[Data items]
Start of Block

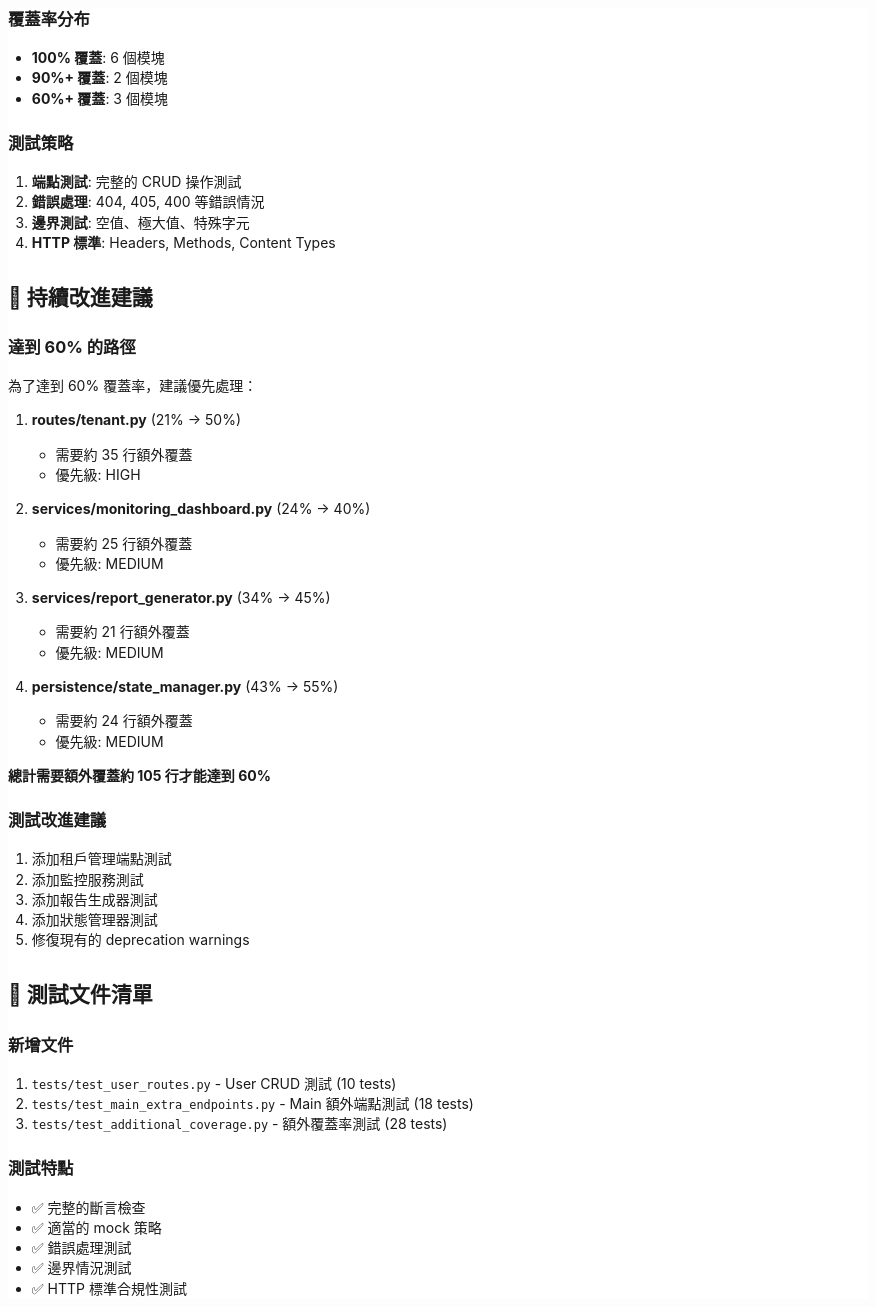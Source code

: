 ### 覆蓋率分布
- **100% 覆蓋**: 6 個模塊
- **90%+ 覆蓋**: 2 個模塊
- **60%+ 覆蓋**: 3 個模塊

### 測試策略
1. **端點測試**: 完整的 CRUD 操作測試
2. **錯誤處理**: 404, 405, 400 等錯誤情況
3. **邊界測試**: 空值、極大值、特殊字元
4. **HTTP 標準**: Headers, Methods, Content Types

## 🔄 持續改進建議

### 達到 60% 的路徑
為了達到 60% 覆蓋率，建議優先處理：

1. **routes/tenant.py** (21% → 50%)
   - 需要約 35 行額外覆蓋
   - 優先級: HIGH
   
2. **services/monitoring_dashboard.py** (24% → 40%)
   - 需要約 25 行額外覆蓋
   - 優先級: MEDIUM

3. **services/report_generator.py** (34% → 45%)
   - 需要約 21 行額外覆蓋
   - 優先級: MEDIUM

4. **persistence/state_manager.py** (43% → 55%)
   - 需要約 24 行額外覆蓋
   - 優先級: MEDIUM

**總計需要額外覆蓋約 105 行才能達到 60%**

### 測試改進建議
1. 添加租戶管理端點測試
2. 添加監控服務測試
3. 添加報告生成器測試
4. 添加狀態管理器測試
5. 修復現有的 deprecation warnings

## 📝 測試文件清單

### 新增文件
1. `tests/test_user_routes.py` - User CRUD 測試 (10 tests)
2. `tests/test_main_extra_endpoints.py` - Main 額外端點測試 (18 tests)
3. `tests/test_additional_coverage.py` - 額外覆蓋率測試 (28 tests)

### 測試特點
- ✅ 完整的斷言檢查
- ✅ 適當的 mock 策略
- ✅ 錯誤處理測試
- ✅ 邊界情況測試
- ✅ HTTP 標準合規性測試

End of Block
Start of Block

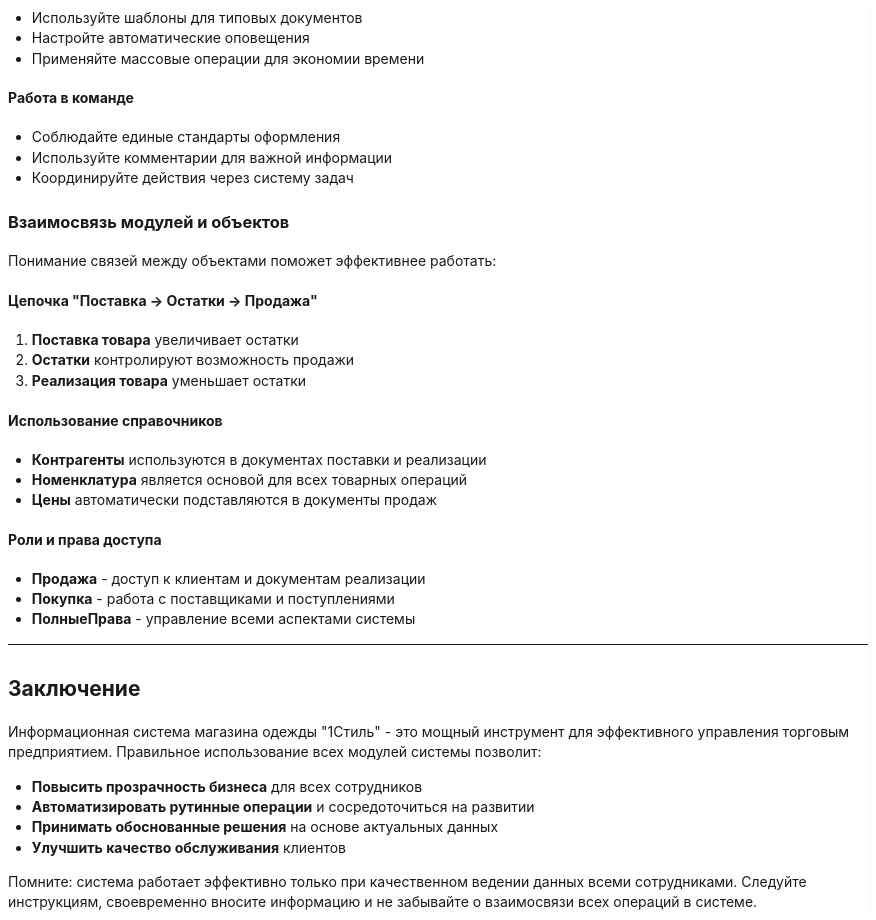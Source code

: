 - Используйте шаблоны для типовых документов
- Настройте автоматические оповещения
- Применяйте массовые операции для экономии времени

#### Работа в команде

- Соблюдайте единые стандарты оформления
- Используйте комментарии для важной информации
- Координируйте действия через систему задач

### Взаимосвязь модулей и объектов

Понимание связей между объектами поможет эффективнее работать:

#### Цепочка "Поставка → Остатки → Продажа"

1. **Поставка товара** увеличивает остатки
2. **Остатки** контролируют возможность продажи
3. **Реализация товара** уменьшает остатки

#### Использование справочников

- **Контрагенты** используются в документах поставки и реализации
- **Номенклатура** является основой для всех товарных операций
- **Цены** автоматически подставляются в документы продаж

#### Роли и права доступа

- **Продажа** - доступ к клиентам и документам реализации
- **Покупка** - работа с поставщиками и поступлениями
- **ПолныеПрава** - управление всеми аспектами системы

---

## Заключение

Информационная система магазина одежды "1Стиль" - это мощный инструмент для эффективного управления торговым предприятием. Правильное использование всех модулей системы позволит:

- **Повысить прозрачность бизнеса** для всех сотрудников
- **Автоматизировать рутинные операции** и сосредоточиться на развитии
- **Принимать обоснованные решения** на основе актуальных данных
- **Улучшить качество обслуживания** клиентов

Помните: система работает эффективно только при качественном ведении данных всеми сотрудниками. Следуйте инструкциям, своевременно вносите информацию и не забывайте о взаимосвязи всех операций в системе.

End of Block

Reproduce verbatim the lines above, from the line with "#### Работа в команде" through the line with "- **Автоматизировать рутинные".

• Response area:
#### Работа в команде

- Соблюдайте единые стандарты оформления
- Используйте комментарии для важной информации
- Координируйте действия через систему задач

### Взаимосвязь модулей и объектов

Понимание связей между объектами поможет эффективнее работать:

#### Цепочка "Поставка → Остатки → Продажа"

1. **Поставка товара** увеличивает остатки
2. **Остатки** контролируют возможность продажи
3. **Реализация товара** уменьшает остатки

#### Использование справочников

- **Контрагенты** используются в документах поставки и реализации
- **Номенклатура** является основой для всех товарных операций
- **Цены** автоматически подставляются в документы продаж

#### Роли и права доступа

- **Продажа** - доступ к клиентам и документам реализации
- **Покупка** - работа с поставщиками и поступлениями
- **ПолныеПрава** - управление всеми аспектами системы

---

## Заключение

Информационная система магазина одежды "1Стиль" - это мощный инструмент для эффективного управления торговым предприятием. Правильное использование всех модулей системы позволит:

- **Повысить прозрачность бизнеса** для всех сотрудников
- **Автоматизировать рутинные операции** и сосредоточиться на развитии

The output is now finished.